Vasanello – (b.b.) – Il tentativo di truffa era già in corso: la vittima era stata contattata dai malviventi e aveva fatto appena in tempo a rivolgersi ai carabinieri per segnalare quanto stava accadendo. Una telefonata tempestiva che, insieme al sistema di videosorveglianza comunale, ha permesso di individuare e fermare i due presunti truffatori prima che potessero raggirare qualcuno.
Carabinieri – Immagine di repertorio
Nel primo pomeriggio di martedì 4 novembre, infatti, le telecamere comunali hanno rilevato un veicolo sospetto, allertando la centrale operativa della polizia locale. Gli agenti, intervenuti in pochi minuti, sono riusciti a intercettare l’auto all’interno del centro abitato e a procedere al controllo dei due occupanti. Con il supporto dei carabinieri della stazione di Vasanello, entrambi i giovani, già noti alle forze dell’ordine per precedenti di polizia, sono stati accompagnati al comando per gli accertamenti di rito.
Secondo quanto ricostruito, la coppia si stava preparando a mettere in atto la consueta truffa ai danni di persone anziane.
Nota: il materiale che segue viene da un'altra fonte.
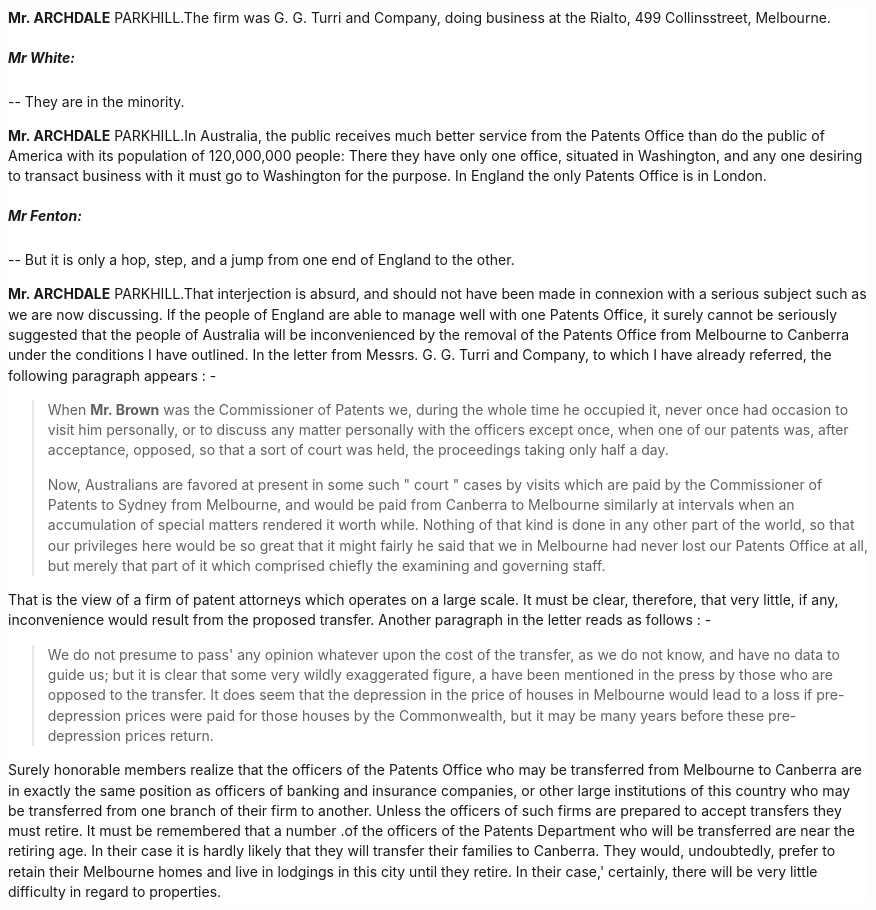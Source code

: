  **Mr. ARCHDALE** PARKHILL.The firm was G. G. Turri  and Company, doing business at the Rialto, 499 Collinsstreet, Melbourne. 

##### Mr White:

-- They are in the minority. 


 **Mr. ARCHDALE** PARKHILL.In Australia, the public receives much better service from the Patents Office than do the public of America with its population of 120,000,000 people: There they have only one office, situated in Washington, and any one desiring to transact business with it must go to Washington for the purpose. In England the only Patents Office is in London. 

##### Mr Fenton:

-- But it is only a hop, step, and a jump from one end of England to the other.  


 **Mr. ARCHDALE** PARKHILL.That interjection is absurd, and should not have been made in connexion with a serious subject such as we are now discussing. If the people of England are able to manage well with one Patents Office, it surely cannot be seriously suggested that the people of Australia will be inconvenienced by the removal of the Patents Office from Melbourne to Canberra under the conditions I have outlined. In the letter from Messrs. G. G. Turri  and Company, to which I have already referred, the following paragraph appears : - 

  >When  **Mr. Brown**  was the Commissioner of Patents we, during the whole time he occupied it, never once had occasion to visit him personally, or to discuss any matter personally with the officers except once, when one of our patents was, after acceptance, opposed, so that a sort of court was held, the proceedings taking only half a day. 
  >
  >Now, Australians are favored at present in some such " court " cases by visits which are paid by the Commissioner of Patents to Sydney from Melbourne, and would be paid from Canberra to Melbourne similarly at intervals when an accumulation of special matters rendered it worth while. Nothing of that kind is done in any other part of the world, so that our privileges here would be so great that it might fairly he said that we in Melbourne had never lost our Patents Office at all, but merely that part of it which comprised chiefly the examining and governing staff. 

That is the view of a firm of patent attorneys which operates on a large scale. It must be clear, therefore, that very little, if any, inconvenience would result from the proposed transfer. Another paragraph in the letter reads as follows : - 

  >We do not presume to pass' any opinion whatever upon the cost of the transfer, as we do not know, and have no data to guide us; but it is  clear  that some very wildly exaggerated figure, a have been mentioned in the press by those who are opposed to the transfer. It does seem that the depression in the price of houses in Melbourne would lead to a loss if pre-depression prices were paid for those houses by the Commonwealth, but it may be many years before these pre-depression prices return. 

Surely honorable members realize that the officers of the Patents Office who may be transferred from Melbourne to Canberra are in exactly the same position as officers of banking and insurance companies, or other large institutions of this country who may be transferred from one branch of their firm to another. Unless the officers of such firms are prepared to accept transfers they must retire. It must be remembered that a number .of the officers of the Patents Department who will be transferred are near the retiring age. In their case it is hardly likely that they will transfer their families to Canberra. They would, undoubtedly, prefer to retain their Melbourne homes and live in lodgings in this city until they retire. In their case,' certainly, there will be very little difficulty in regard to properties.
Una delle potenziali vittime, già contattata, aveva intuito il raggiro e si era rivolta subito ai carabinieri, contribuendo a far scattare l’allerta.
Un episodio che, come evidenzia l’amministrazione comunale, conferma l’efficacia delle iniziative avviate nelle ultime settimane: incontri pubblici, avvisi mirati e la distribuzione di vademecum informativi stanno sensibilizzando soprattutto i cittadini più anziani e aiutano a prevenire nuovi episodi. I due truffatori, in trasferta dal sud, sono stati segnalati all’autorità giudiziaria di Viterbo.
Vasanello – La caserma dei carabinieri
“Questa brillante operazione di servizio – commenta il presidente del consiglio comunale Giuseppe Mancuso -, è il risultato di una collaborazione efficace tra la nostra polizia locale e i carabinieri, che hanno agito con tempestività e professionalità. La videosorveglianza si conferma uno strumento prezioso di prevenzione e sicurezza per tutti i cittadini”.
Soddisfazione anche dal sindaco di Vasanello, Igino Vestri: “Un ringraziamento sentito alle nostre forze dell’ordine, sempre pronte e disponibili. Un risultato eccellente – ha dichiarato il sindaco -, che conferma l’efficacia del sistema di videosorveglianza e il valore del lavoro di squadra tra polizia locale e carabinieri. Questo dimostra che la tecnologia, unita alla prontezza degli operatori, può davvero fare la differenza nella tutela della nostra comunità”.
Presunzione di innocenza
Nel sistema penale italiano vige la presunzione di innocenza fino alla sentenza definitiva. Presunzione di innocenza che si basa sull’articolo 27 della costituzione italiana secondo il quale una persona “non è considerata colpevole sino alla condanna definitiva”.